163円の節目が突破!円が40年ぶりの安値まで急落、 介入警告は「オオカミ少年」になったのか?
円は対米ドルで1986年以来初めて163の水準を下回り、下落がさらに拡大しています。日本当局の為替介入意欲に対する市場の試しが一段と強まっています。
ジートンファイナンスAPPによると、円/ドル為替レートは1986年以来初めて163の水準を割り込み、下落が拡大し続けており、日本当局の為替介入への意欲が市場でますます試されている。米国とイランの衝突緊張が再燃し原油価格が押し上げられた影響で、米ドルは米国債利回りと共に上昇し、円は一晩で0.5%下落し1ドル=163.24円となり、40年ぶりの安値を更新した。
この動きは、地政学的な緊張、日本の財政見通し、そして大きな金利差など複数の要因が円を持続的に圧迫し、当局の為替安定努力が効果を発揮しにくい状況を浮き彫りにしている。日本財務省は4月28日から5月27日にかけて11兆7300億円(約719億ドル)を介入に使用したが、それでも円は40年ぶりの安値水準で推移している。
財務大臣の片山皐月(Satsuki Katayama)は先週、数週間ぶりに最も強い表現で為替介入の可能性を警告した。
Capital.comのアナリストであるカイル・ロッダ(Kyle Rodda)は「原油価格の上昇、米国の利上げ観測、日本の景気刺激的な財政・金融政策の複合がこの流れを加速させている——日本当局が実質的な政策修正をしない限り、この傾向は反転しにくい。そのため、市場は介入のリスクに極めて警戒している」とコメントしている。

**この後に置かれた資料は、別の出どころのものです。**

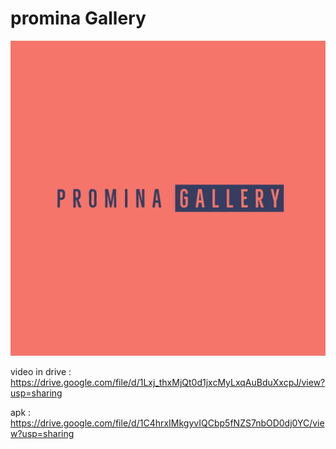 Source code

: # promina Gallery



[![Watch the video](https://github.com/amrNaser99/ProMina-Gallery/blob/main/assets/images/logo.jpeg)](https://drive.google.com/file/d/1Lxj_thxMjQt0d1jxcMyLxqAuBduXxcpJ/view?usp=sharing)


video in drive : https://drive.google.com/file/d/1Lxj_thxMjQt0d1jxcMyLxqAuBduXxcpJ/view?usp=sharing

apk : https://drive.google.com/file/d/1C4hrxIMkgyvIQCbp5fNZS7nbOD0dj0YC/view?usp=sharing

ストラテジストのマーク・クランフィールド(Mark Cranfield)は、ドル/円為替の上昇が自らモメンタムを形成しており、トレーダーは公式な介入を円ショートのポジションを再構築する機会として捉え、取引から撤退する理由とは見なしていないと指摘している。
日本当局はこれまでにも再三にわたり「断固とした対応」を口先で警告してきたが、強力な実施が伴わなかったため、介入警告は以前ほど反射的にドル売りを引き起こさなくなっている。
今の状況を反転させるには、より実質的な措置が求められる可能性がある——例えば、日本政府年金投資基金(GPIF)に資金の国内還流を説得するか、米国債利回りが急落しキャリートレードが崩壊することなどだ。しかし、原油価格の上昇とインフレリスクが継続している状況では、後者は短期的に実現しにくいようだ。
投資家は、理論上は円相場を支えるはずの一連の政策措置に対して、基本的に冷ややかな反応を示している。今週の初め、日本内閣は経済・財政政策計画を承認したが、脚注にて日本銀行の自主性を尊重したうえで、具体的な金融政策の決定は日銀に委ねると明記した。この動きは、政治的圧力による追加利上げの遅れへの懸念を和らげるものと見られている。
日本当局はまた、国内投資を促進するための方策も示しており、GPIFに対し資産配分の再検討を要請し、日本国債の非課税NISA口座での保有を認めることなども考慮している。このような措置は中長期的には資金の国内還流を促し、円を支える可能性はあるが、多くの投資家は円が直面する短期的な逆風を打ち消すのは難しいと考えている。
片山皐月はまた、GPIFの投資判断に介入する権限はないと強調している。法律上、GPIFは年金受給者の利益のためだけに資産運用を行う義務があり、政府政策をサポートするためではないとされている。
一部のストラテジストは、円安の進行が緩やかであることが、介入の差し迫った必要性を低減させていると見ている。
三井住友DSアセットマネジメントの上級為替・金利ストラテジスト、丸山倫人(Rinto Maruyama)は「ドル円が163を突破したとは言え、そのペースは極めて緩慢だ。私の基本認識では当局はまだ介入しないと見ている。介入がなければ、165が次に市場が注目する重要な水準となる」と述べている。